Joel Martineau, digital practice leader in the London office of Stantec, the international architectural practice headquartered in Canada, on how the challenges of implementing BIM are multiplied on major international schemes, and how this can be addressed.
One of the biggest challenges of delivering projects in BIM continues to be the culture shift to interdisciplinary collaboration. It’s hard enough to foster a one-team approach across the old divides of commercial sensitivity and specialist expertise when that team is geographically close enough to meet regularly and iron out any blips in person.
But what happens when the BIM delivery team is based all over the world and there’s an extra layer of logistics to deal with?

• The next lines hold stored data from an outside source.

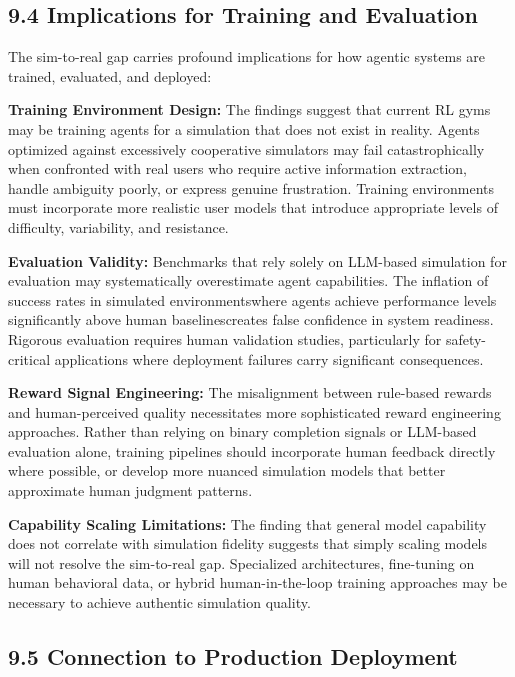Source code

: \subsection{9.4 Implications for Training and Evaluation}

The sim-to-real gap carries profound implications for how agentic systems are trained, evaluated, and deployed:

\textbf{Training Environment Design:} The findings suggest that current RL gyms may be training agents for a simulation that does not exist in reality. Agents optimized against excessively cooperative simulators may fail catastrophically when confronted with real users who require active information extraction, handle ambiguity poorly, or express genuine frustration. Training environments must incorporate more realistic user models that introduce appropriate levels of difficulty, variability, and resistance.

\textbf{Evaluation Validity:} Benchmarks that rely solely on LLM-based simulation for evaluation may systematically overestimate agent capabilities. The inflation of success rates in simulated environmentswhere agents achieve performance levels significantly above human baselinescreates false confidence in system readiness. Rigorous evaluation requires human validation studies, particularly for safety-critical applications where deployment failures carry significant consequences.

\textbf{Reward Signal Engineering:} The misalignment between rule-based rewards and human-perceived quality necessitates more sophisticated reward engineering approaches. Rather than relying on binary completion signals or LLM-based evaluation alone, training pipelines should incorporate human feedback directly where possible, or develop more nuanced simulation models that better approximate human judgment patterns.

\textbf{Capability Scaling Limitations:} The finding that general model capability does not correlate with simulation fidelity suggests that simply scaling models will not resolve the sim-to-real gap. Specialized architectures, fine-tuning on human behavioral data, or hybrid human-in-the-loop training approaches may be necessary to achieve authentic simulation quality.

\subsection{9.5 Connection to Production Deployment}

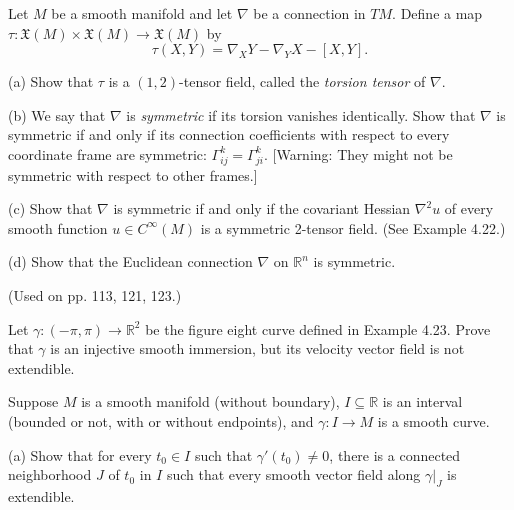 \begin{exercise}\label{prob:torsion-tensor}
Let $M$ be a smooth manifold and let $\nabla$ be a connection in $TM$. Define a map $\tau: \mathfrak{X}(M) \times \mathfrak{X}(M) \to \mathfrak{X}(M)$ by
\[
\tau(X,Y) = \nabla_X Y - \nabla_Y X - [X,Y].
\]

(a) Show that $\tau$ is a $(1,2)$-tensor field, called the \textit{torsion tensor} of $\nabla$.

(b) We say that $\nabla$ is \textit{symmetric} if its torsion vanishes identically. Show that $\nabla$ is symmetric if and only if its connection coefficients with respect to every coordinate frame are symmetric: $\Gamma^k_{ij} = \Gamma^k_{ji}$. [Warning: They might not be symmetric with respect to other frames.]

(c) Show that $\nabla$ is symmetric if and only if the covariant Hessian $\nabla^2 u$ of every smooth function $u \in C^\infty(M)$ is a symmetric 2-tensor field. (See Example 4.22.)

(d) Show that the Euclidean connection $\nabla$ on $\mathbb{R}^n$ is symmetric.

(Used on pp. 113, 121, 123.)
\end{exercise}

\begin{exercise}\label{prob:figure-eight-immersion}
Let $\gamma: (-\pi, \pi) \to \mathbb{R}^2$ be the figure eight curve defined in Example 4.23. Prove that $\gamma$ is an injective smooth immersion, but its velocity vector field is not extendible.
\end{exercise}

\begin{exercise}\label{prob:vector-field-extendibility}
Suppose $M$ is a smooth manifold (without boundary), $I \subseteq \mathbb{R}$ is an interval (bounded or not, with or without endpoints), and $\gamma: I \to M$ is a smooth curve.

(a) Show that for every $t_0 \in I$ such that $\gamma'(t_0) \neq 0$, there is a connected neighborhood $J$ of $t_0$ in $I$ such that every smooth vector field along $\gamma|_J$ is extendible.
\end{exercise}

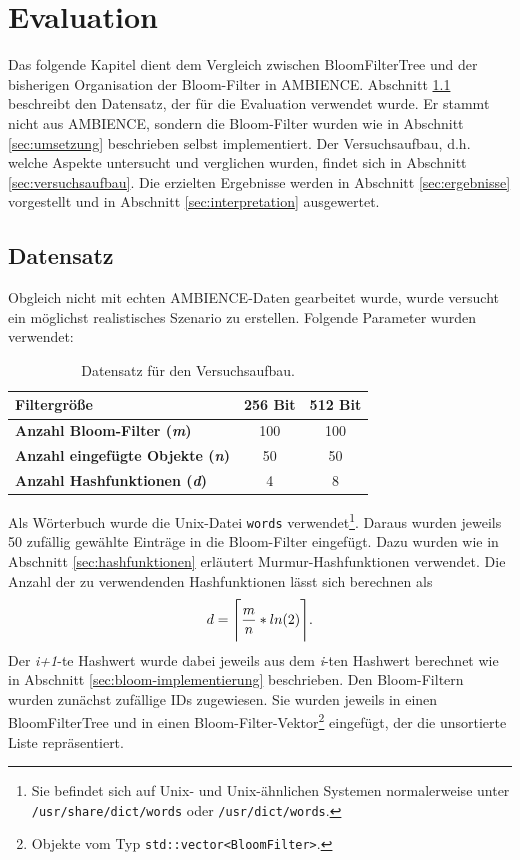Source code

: \chapter{Evaluation}\label{ch:evaluation}
Das folgende Kapitel dient dem Vergleich zwischen BloomFilterTree und der bisherigen Organisation der Bloom-Filter in AMBIENCE. Abschnitt \ref{sec:datensatz} beschreibt den Datensatz, der für die Evaluation verwendet wurde. Er stammt nicht aus AMBIENCE, sondern die Bloom-Filter wurden wie in Abschnitt \ref{sec:umsetzung} beschrieben selbst implementiert. Der Versuchsaufbau, d.h. welche Aspekte untersucht und verglichen wurden, findet sich in Abschnitt \ref{sec:versuchsaufbau}. Die erzielten Ergebnisse werden in Abschnitt \ref{sec:ergebnisse} vorgestellt und in Abschnitt \ref{sec:interpretation} ausgewertet.
\section{Datensatz}\label{sec:datensatz}
Obgleich nicht mit echten AMBIENCE-Daten gearbeitet wurde, wurde versucht ein möglichst realistisches Szenario zu erstellen. Folgende Parameter wurden verwendet:
\begin{center}
\begin{table}[htbp]
{\small
\begin{center}
\begin{tabular}[center]{lcc}
\toprule
\textbf{Filtergröße} & 256 Bit & 512 Bit\\
\midrule
\textbf{Anzahl Bloom-Filter (\textit{m})} & 100 & 100\\
\midrule
\textbf{Anzahl eingefügte Objekte (\textit{n})} & 50 & 50\\
\midrule
\textbf{Anzahl Hashfunktionen (\textit{d})} & 4 & 8\\
\bottomrule
\end{tabular}
\end{center}
} %
\caption[Datensatz für den Versuchsaufbau]{Datensatz für den Versuchsaufbau.\label{tab:Datensatz}}
\end{table}
\end{center}
Als Wörterbuch wurde die Unix-Datei \texttt{words} verwendet\footnote{Sie befindet sich auf Unix- und Unix-ähnlichen Systemen normalerweise unter \texttt{/usr/share/dict/words} oder \texttt{/usr/dict/words}.}. Daraus wurden jeweils 50 zufällig gewählte Einträge in die Bloom-Filter eingefügt. Dazu wurden wie in Abschnitt \ref{sec:hashfunktionen} erläutert Murmur-Hashfunktionen verwendet. Die Anzahl der zu verwendenden Hashfunktionen lässt sich berechnen als 
\[d = \Ceil[\Bigg]{\frac{m}{n} * ln(2)}.\]
\noindent
Der \textit{i+1}-te Hashwert wurde dabei jeweils aus dem \textit{i}-ten Hashwert berechnet wie in Abschnitt \ref{sec:bloom-implementierung} beschrieben. Den Bloom-Filtern wurden zunächst zufällige IDs zugewiesen. Sie wurden jeweils in einen BloomFilterTree und in einen Bloom-Filter-Vektor\footnote{Objekte vom Typ \texttt{std::vector<BloomFilter>}.} eingefügt, der die unsortierte Liste repräsentiert.
\newpage
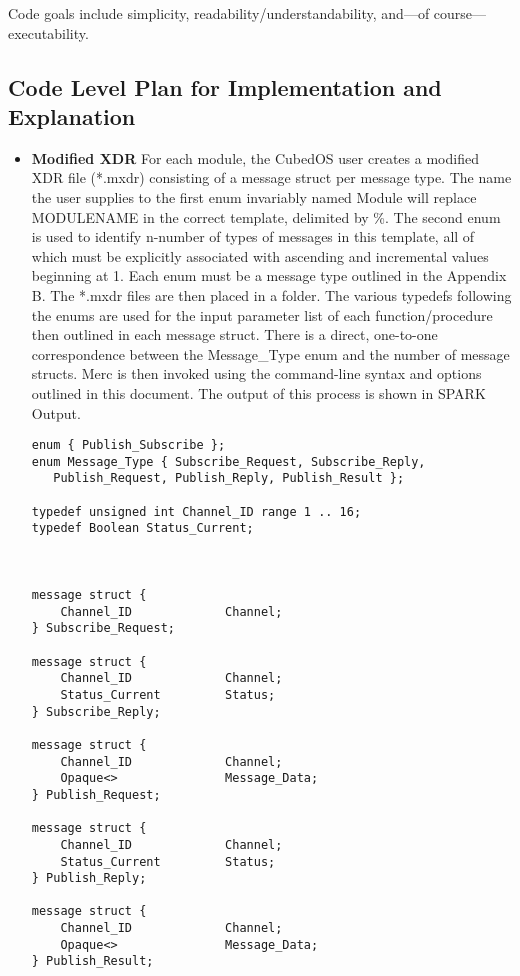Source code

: Code goals include simplicity, readability/understandability, and—of course—executability.

\subsection{Code Level Plan for Implementation and Explanation}

\begin{itemize}
\item \textbf{Modified XDR} For each module, the CubedOS user creates a modified XDR file
  (*.mxdr) consisting of a message struct per message type. The name the user supplies to the
  first enum invariably named Module will replace MODULENAME in the correct template, delimited
  by \%. The second enum is used to identify n-number of types of messages in this template, all
  of which must be explicitly associated with ascending and incremental values beginning at 1.
  Each enum must be a message type outlined in the Appendix B. The *.mxdr files are then placed
  in a folder. The various typedefs following the enums are used for the input parameter list of
  each function/procedure then outlined in each message struct. There is a direct, one-to-one
  correspondence between the Message\_Type enum and the number of message structs. Merc is
  then invoked using the command-line syntax and options outlined in this document. The output
  of this process is shown in SPARK Output.
\begin{verbatim}
enum { Publish_Subscribe };
enum Message_Type { Subscribe_Request, Subscribe_Reply, 
   Publish_Request, Publish_Reply, Publish_Result };

typedef unsigned int Channel_ID range 1 .. 16;
typedef Boolean Status_Current;



message struct {
    Channel_ID             Channel;
} Subscribe_Request;

message struct {
    Channel_ID             Channel;
    Status_Current         Status;
} Subscribe_Reply;

message struct {
    Channel_ID             Channel;
    Opaque<>               Message_Data;
} Publish_Request;

message struct {
    Channel_ID             Channel;
    Status_Current         Status;
} Publish_Reply;

message struct {
    Channel_ID             Channel;
    Opaque<>               Message_Data;
} Publish_Result;
\end{verbatim}
  

\end{itemize}
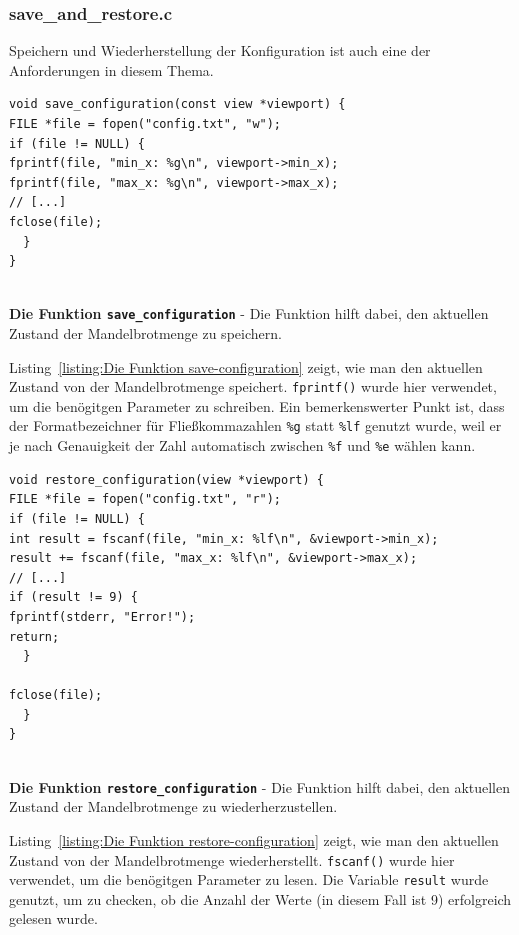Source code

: \documentclass[ngerman,12pt,a4paper,titlepage]{article}
\begin{document}
\subsubsection{save\_and\_restore.c}
\begin{sloppypar}

Speichern und Wiederherstellung der Konfiguration ist auch eine der Anforderungen in diesem Thema.

\begin{listing}[H]
	\begin{verbatim}
void save_configuration(const view *viewport) {
FILE *file = fopen("config.txt", "w");
if (file != NULL) {
fprintf(file, "min_x: %g\n", viewport->min_x);
fprintf(file, "max_x: %g\n", viewport->max_x);
// [...]
fclose(file);
  }
}
		
	\end{verbatim}
	\caption[\textbf{Die Funktion \texttt{save\_configuration}}]{\textbf{Die Funktion \texttt{save\_configuration}} - Die Funktion hilft dabei, den aktuellen Zustand der Mandelbrotmenge zu speichern.}
	\label{listing:Die Funktion save-configuration}
\end{listing}
Listing~\ref{listing:Die Funktion save-configuration} zeigt, wie man den aktuellen Zustand von der Mandelbrotmenge speichert. \texttt{fprintf()} wurde hier verwendet, um die benögitgen Parameter zu schreiben. Ein bemerkenswerter Punkt ist, dass der Formatbezeichner für Fließkommazahlen \texttt{\%g} statt \texttt{\%lf} genutzt wurde, weil er je nach Genauigkeit der Zahl automatisch zwischen \texttt{\%f} und \texttt{\%e} wählen kann.
	
\begin{listing}[H]
	\begin{verbatim}
void restore_configuration(view *viewport) {
FILE *file = fopen("config.txt", "r");
if (file != NULL) {
int result = fscanf(file, "min_x: %lf\n", &viewport->min_x);
result += fscanf(file, "max_x: %lf\n", &viewport->max_x);
// [...]
if (result != 9) {
fprintf(stderr, "Error!");
return;
  }
			
fclose(file);
  }
}
		
	\end{verbatim}
	\caption[\textbf{Die Funktion \texttt{restore\_configuration}}]{\textbf{Die Funktion \texttt{restore\_configuration}} - Die Funktion hilft dabei, den aktuellen Zustand der Mandelbrotmenge zu wiederherzustellen.}
	\label{listing:Die Funktion restore-configuration}
\end{listing}
	Listing~\ref{listing:Die Funktion restore-configuration} zeigt, wie man den aktuellen Zustand von der Mandelbrotmenge wiederherstellt. \texttt{fscanf()} wurde hier verwendet, um die benögitgen Parameter zu lesen. Die Variable \texttt{result} wurde genutzt, um zu checken, ob die Anzahl der Werte (in diesem Fall ist 9) erfolgreich gelesen wurde.
\end{sloppypar}
\end{document}
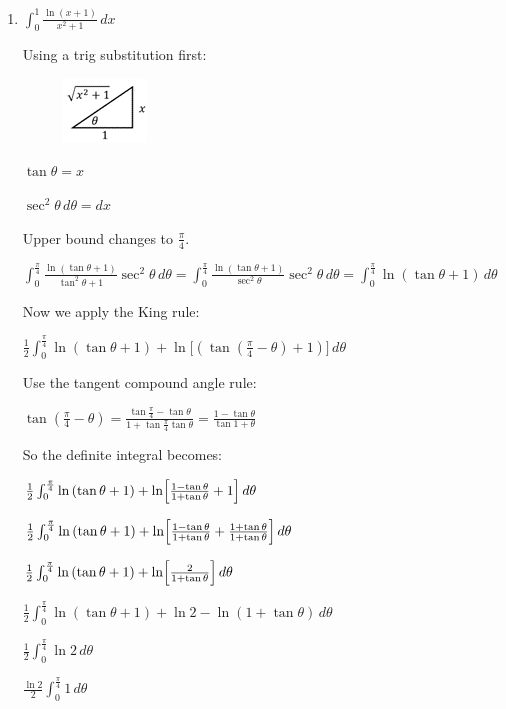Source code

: \documentclass[../main.tex]{subfiles}
\begin{document}
\begin{enumerate}[itemsep=0.7cm]
    \item 
    $\int_0^1 \frac{\ln{(x+1)}}{x^2+1}\,dx$
    
    Using a trig substitution first:

    \begin{figure}[h]
        \centering
        \includegraphics{images/trigsuba8.png}
    \end{figure}

    $\tan{\theta}=x$

    $\sec^2{\theta}\,d\theta=dx$

    Upper bound changes to $\frac{\pi}{4}$.

    $\int_0^{\frac{\pi}{4}} \frac{\ln{(\tan{\theta}+1)}}{\tan^2{\theta}+1}\sec^2{\theta}\,d\theta=\int_0^{\frac{\pi}{4}} \frac{\ln{(\tan{\theta}+1)}}{\sec^2{\theta}}\sec^2{\theta}\,d\theta=\int_0^{\frac{\pi}{4}} \ln{(\tan{\theta}+1)}\,d\theta$

    Now we apply the King rule:

    $\frac{1}{2}\int_0^{\frac{\pi}{4}} \ln{(\tan{\theta}+1)}+\ln\bigl[(\tan{(\frac{\pi}{4}-\theta)}+1)\bigr]\,d\theta$

    Use the tangent compound angle rule:

    $\tan{(\frac{\pi}{4}-\theta)}=\frac{\tan{\frac{\pi}{4}}-\tan{\theta}}{1+\tan{\frac{\pi}{4}}\tan{\theta}}=\frac{1-\tan{\theta}}{\tan{1+\theta}}$

    So the definite integral becomes:

    $\frac{1}{2}\int_0^{\frac{\pi}{4}} \ln{(\tan{\theta}+1)}+\ln\Bigl[\frac{1-\tan{\theta}}{1+\tan{\theta}}+1\Bigr]\,d\theta$

    $\frac{1}{2}\int_0^{\frac{\pi}{4}} \ln{(\tan{\theta}+1)}+\ln\Bigl[\frac{1-\tan{\theta}}{1+\tan{\theta}}+\frac{1+\tan{\theta}}{1+\tan{\theta}}\Bigr]\,d\theta$

    $\frac{1}{2}\int_0^{\frac{\pi}{4}} \ln{(\tan{\theta}+1)}+\ln\Bigl[\frac{2}{1+\tan{\theta}}\Bigr]\,d\theta$

    $\frac{1}{2}\int_0^{\frac{\pi}{4}} \ln{(\tan{\theta}+1)}+\ln{2}-\ln{(1+\tan{\theta})}\,d\theta$

    $\frac{1}{2}\int_0^{\frac{\pi}{4}} \ln{2}\,d\theta$

    $\frac{\ln{2}}{2}\int_0^{\frac{\pi}{4}} 1\,d\theta$


\end{enumerate}
\end{document}
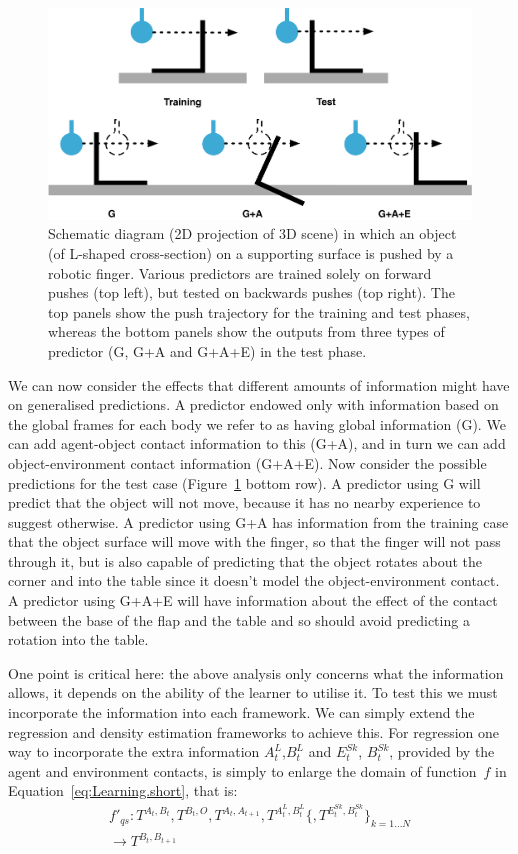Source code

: \begin{figure}[b]
\centerline{\includegraphics[width=0.8\columnwidth]{BackPushToyExample}}
\caption[ToyExample]{Schematic diagram (2D projection of 3D scene)
in which an object (of L-shaped cross-section) on a supporting surface
is pushed by a robotic finger. 
Various predictors are trained solely on forward pushes (top left), but tested on backwards pushes (top right). The top panels show the push trajectory for the training and test phases, whereas the bottom panels show the outputs from three types of predictor (G, G+A and G+A+E) in the test phase.}
\label{fig:ToyExample}
\end{figure}

We can now consider the effects that different amounts of information
might have on generalised predictions. A predictor endowed only with
information based on the global frames for each body we refer to as
having global information (G). We can add agent-object contact
information to this (G+A), and in turn we can add object-environment
contact information (G+A+E). Now consider the possible predictions for
the test case (Figure~\ref{fig:ToyExample} bottom row). A predictor
using G will predict that the object will not move, because it has no
nearby experience to suggest otherwise. A predictor using G+A has
information from the training case that the object surface will move
with the finger, so that the finger will not pass through it, but is
also capable of predicting that the object rotates about the corner
and into the table since it doesn't model the object-environment
contact. A predictor using G+A+E will have information about the
effect of the contact between the base of the flap and the table and
so should avoid predicting a rotation into the table.

One point is critical here: the above analysis only concerns what the
information allows, it depends on the ability of the learner to
utilise it.  To test this we must incorporate the information into
each framework. We can simply extend the regression and density
estimation frameworks to achieve this. For regression one way to
incorporate the extra information $A^{L}_{t}$,$B^{L}_{t}$ and
$E^{Sk}_t$\hspace{-6pt}, $B^{Sk}_t$, provided by the agent and
environment contacts, is simply to enlarge the domain of function~$f$
in Equation~\eqref{eq:Learning.short}, that is:
\begin{multline}
f'_{qs}: T^{A_t, B_t}, T^{B_t, O}, T^{A_{t}, A_{t+1}}, T^{A^{L}_t, B^{L}_t}\{, T^{E^{Sk}_t,B^{Sk}_t}\}_{k=1 \ldots N} \\ 
\longrightarrow T^{B_{t}, B_{t+1}}
\label{eq:Learning.augmented}
\end{multline}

The challenges of managing BIM planning, modelling and project delivery are multiplied on major international schemes, but it is possible to address them and to implement BIM more effectively across the globe, as a current major healthcare scheme in Qatar by the London office of Stantec demonstrates.
The project involves an international team working across multiple time zones and, while technology has made it easier to collaborate remotely, the size of the team and scale of the project have demanded an exceptional level of due diligence in the planning of the project, assembly of the project team and management of the BIM process.
A key goal of the project team early on was to identify challenges prior to modelling any geometry, acknowledging that this would provide opportunities to make things better. Consequently, if we start by looking at the working dynamics of a disparate team as a potential issue, it tells us first that we need to focus on assembling a team that has a complementary blend of the right experience, skills, resources and working cultures.
To this extent, we assigned each discipline a BIM Manager responsible for overseeing the development of models related to their scope, as well as an overall architecture/engineering BIM Manager to oversee the execution of the BEP (BIM Execution Plan). This gave the various subsets of the project team a “point person” to discuss issues with and identify solutions.
These discipline leads were prompted to assign their staff to the following categories of tasks: modelling, document production, virtual design and coordination, production management, data management, design management and model management.
The architecture/engineering BIM manager then reviewed this matrix with the design leads to ensure that the project team had the right balance of people with software proficiency and technical capability. It also painted a clear picture of who was doing what, so that tasks could be assigned to the right staff with the relevant skillsets.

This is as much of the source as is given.